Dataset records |
>>
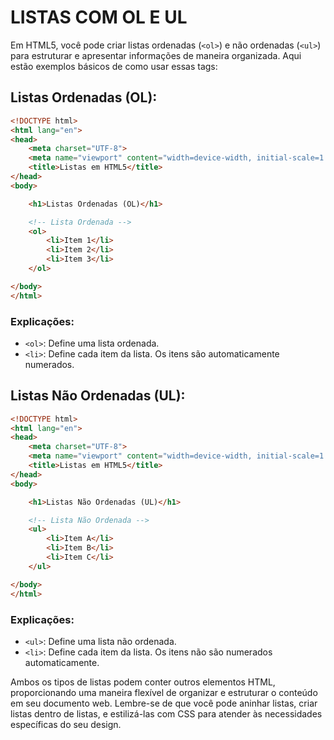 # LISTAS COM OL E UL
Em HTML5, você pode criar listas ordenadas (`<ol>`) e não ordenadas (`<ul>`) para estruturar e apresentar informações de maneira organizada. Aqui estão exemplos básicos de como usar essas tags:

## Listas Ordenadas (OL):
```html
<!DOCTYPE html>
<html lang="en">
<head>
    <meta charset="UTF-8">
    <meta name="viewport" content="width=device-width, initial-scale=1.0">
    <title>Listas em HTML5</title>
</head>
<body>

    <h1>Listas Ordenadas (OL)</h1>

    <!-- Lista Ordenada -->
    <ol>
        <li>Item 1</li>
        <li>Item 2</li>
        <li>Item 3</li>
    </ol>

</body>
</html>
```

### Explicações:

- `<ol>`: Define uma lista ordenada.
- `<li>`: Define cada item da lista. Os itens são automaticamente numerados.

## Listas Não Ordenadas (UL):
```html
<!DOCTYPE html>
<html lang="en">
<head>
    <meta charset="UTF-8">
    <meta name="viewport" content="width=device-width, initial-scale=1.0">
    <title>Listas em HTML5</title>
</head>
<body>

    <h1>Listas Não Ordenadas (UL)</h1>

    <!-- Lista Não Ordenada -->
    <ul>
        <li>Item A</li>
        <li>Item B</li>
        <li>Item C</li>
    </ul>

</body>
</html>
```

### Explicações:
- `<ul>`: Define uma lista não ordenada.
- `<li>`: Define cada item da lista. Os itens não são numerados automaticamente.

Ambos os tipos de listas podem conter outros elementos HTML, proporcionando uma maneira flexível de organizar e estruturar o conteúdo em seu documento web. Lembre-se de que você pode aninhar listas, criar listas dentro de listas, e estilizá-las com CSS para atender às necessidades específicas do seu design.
<<
Instructions for the task | All records above must be output exactly as they stand, excluding pictures.

Result of this task |
 # LISTAS COM OL E UL
Em HTML5, você pode criar listas ordenadas (`<ol>`) e não ordenadas (`<ul>`) para estruturar e apresentar informações de maneira organizada. Aqui estão exemplos básicos de como usar essas tags:

## Listas Ordenadas (OL):
```html
<!DOCTYPE html>
<html lang="en">
<head>
    <meta charset="UTF-8">
    <meta name="viewport" content="width=device-width, initial-scale=1.0">
    <title>Listas em HTML5</title>
</head>
<body>

    <h1>Listas Ordenadas (OL)</h1>

    <!-- Lista Ordenada -->
    <ol>
        <li>Item 1</li>
        <li>Item 2</li>
        <li>Item 3</li>
    </ol>

</body>
</html>
```

### Explicações:

- `<ol>`: Define uma lista ordenada.
- `<li>`: Define cada item da lista. Os itens são automaticamente numerados.

## Listas Não Ordenadas (UL):
```html
<!DOCTYPE html>
<html lang="en">
<head>
    <meta charset="UTF-8">
    <meta name="viewport" content="width=device-width, initial-scale=1.0">
    <title>Listas em HTML5</title>
</head>
<body>

    <h1>Listas Não Ordenadas (UL)</h1>

    <!-- Lista Não Ordenada -->
    <ul>
        <li>Item A</li>
        <li>Item B</li>
        <li>Item C</li>
    </ul>

</body>
</html>
```

### Explicações:
- `<ul>`: Define uma lista não ordenada.
- `<li>`: Define cada item da lista. Os itens não são numerados automaticamente.

Ambos os tipos de listas podem conter outros elementos HTML, proporcionando uma maneira flexível de organizar e estruturar o conteúdo em seu documento web. Lembre-se de que você pode aninhar listas, criar listas dentro de listas, e estilizá-las com CSS para atender às necessidades específicas do seu design.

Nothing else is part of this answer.